Setup with the MVN workflow takes less than a quarter-hour, and data capture (from up to 23 body segments) can be exports to .BVH and .FBX motion capture formats. Realtime integration (via MotionBuilder) is another option, so on-set review is also possible, while Xsens’ recent partnership with facial capture vets Image Metrics – which utilizes machine vision tech for its proprietary marker-free system – has further expanded the possibilities for what can be accomplished in a single session for full performance capture. “Image Metrics’ video-based head camera system allows performers to move about freely during facial capture,” Beute elaborates, “so that fits nicely with our own approach to body capture.” London-based VFX house Double Negative is already using the companies’ paired tech for performance capture on several upcoming blockbusters.

XSens MVN

As in commercial advertising, the digital-based world of computer gaming often seeks out the most eye-catching imagery imaginable. In developing their L.A. Noire for Rockstar Games, Team Bondi needed a capture system that could allow for the speedy production of 2200 script pages while also delivering a cinematic look to the interactive adventure. They chose the Sydney, Australia-based Depth Analysis, which employed their MotionScan system to capture as much as fifty minutes of facial capture footage daily. “The system uses 32 HD cameras,” explains Oliver Bao, DA’s Head of Research, “and captures mannerisms and facial nuances as 3D models at rates up to 30 frames per second. The major differences between us and most other systems is that we don’t use markers or phosphorescent paint on the actors, and more importantly, there is no cleanup of data or need to animate details by hand. We’ve been building on the core technology since 2007, so we’ve had time to make an efficient core pipeline.”

Depth Analysis does not even employ character artists and animators. “The CPUs are doing the processing,” Bao admits, “so it’s a different way of creating animation.

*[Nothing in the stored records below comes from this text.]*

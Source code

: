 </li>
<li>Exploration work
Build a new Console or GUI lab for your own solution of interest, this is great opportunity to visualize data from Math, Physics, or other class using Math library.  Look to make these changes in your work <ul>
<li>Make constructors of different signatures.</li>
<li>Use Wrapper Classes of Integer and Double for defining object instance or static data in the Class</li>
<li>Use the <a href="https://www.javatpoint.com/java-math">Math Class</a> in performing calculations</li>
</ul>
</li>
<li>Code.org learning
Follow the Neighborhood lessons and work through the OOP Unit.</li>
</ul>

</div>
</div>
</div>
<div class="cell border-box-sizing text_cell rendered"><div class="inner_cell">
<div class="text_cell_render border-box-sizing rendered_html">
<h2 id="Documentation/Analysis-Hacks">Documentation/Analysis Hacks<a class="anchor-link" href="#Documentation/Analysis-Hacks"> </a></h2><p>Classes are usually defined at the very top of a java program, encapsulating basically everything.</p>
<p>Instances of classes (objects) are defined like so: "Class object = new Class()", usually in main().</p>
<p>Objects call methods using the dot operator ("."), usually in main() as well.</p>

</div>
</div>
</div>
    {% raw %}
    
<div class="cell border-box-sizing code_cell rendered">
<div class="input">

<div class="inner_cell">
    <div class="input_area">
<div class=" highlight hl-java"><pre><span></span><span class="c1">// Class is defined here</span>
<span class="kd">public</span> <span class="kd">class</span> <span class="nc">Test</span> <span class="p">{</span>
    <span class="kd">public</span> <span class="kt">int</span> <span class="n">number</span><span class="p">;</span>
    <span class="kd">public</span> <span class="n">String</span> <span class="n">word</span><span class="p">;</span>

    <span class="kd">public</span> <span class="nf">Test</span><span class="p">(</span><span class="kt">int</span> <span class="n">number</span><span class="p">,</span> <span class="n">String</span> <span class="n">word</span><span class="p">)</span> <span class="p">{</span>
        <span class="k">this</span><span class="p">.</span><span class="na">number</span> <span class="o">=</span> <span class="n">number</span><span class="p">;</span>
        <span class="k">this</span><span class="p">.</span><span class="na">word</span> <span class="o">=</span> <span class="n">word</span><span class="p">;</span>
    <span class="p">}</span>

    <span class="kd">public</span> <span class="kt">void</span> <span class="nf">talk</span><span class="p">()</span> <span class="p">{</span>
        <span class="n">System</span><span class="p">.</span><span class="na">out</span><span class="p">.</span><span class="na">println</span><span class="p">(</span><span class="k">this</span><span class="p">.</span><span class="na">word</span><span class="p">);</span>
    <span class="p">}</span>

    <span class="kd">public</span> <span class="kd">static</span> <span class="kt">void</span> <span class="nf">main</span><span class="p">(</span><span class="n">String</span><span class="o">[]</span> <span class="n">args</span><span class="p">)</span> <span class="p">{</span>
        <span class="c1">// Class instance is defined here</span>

We can process up to 20 minutes of facial animation automatically per day – a figure limited strictly by the CPU at this point.” DA’s capture volume is roughly seven meters wide, and can be relocated as needed.

Depth Analysis Scan Room

Bao says the MotionScan workflow allows filmmakers to view performances from any angle and re-light freely without resorting to multiple setups. “The director can make his selects on the spot or we can use our secondary approach, set up in parallel, where video editors can be doing pre-selects. Whichever approach makes the most efficient use of time, so the unit can always keep shooting. When Mad Men director Michael Uppendahl came here, he was amazed by how fast and easy it is for actors to deliver so much script.”

For L.A. Noire, the Depth Analysis facial capture data was handed off to Team Bondi’s character artists for inclusion with their body work. “Once initialized via code, they can do a lineup of our head and lock that in,” Bao concludes, who adds that a larger volume for full body capture at higher resolution is also in the works.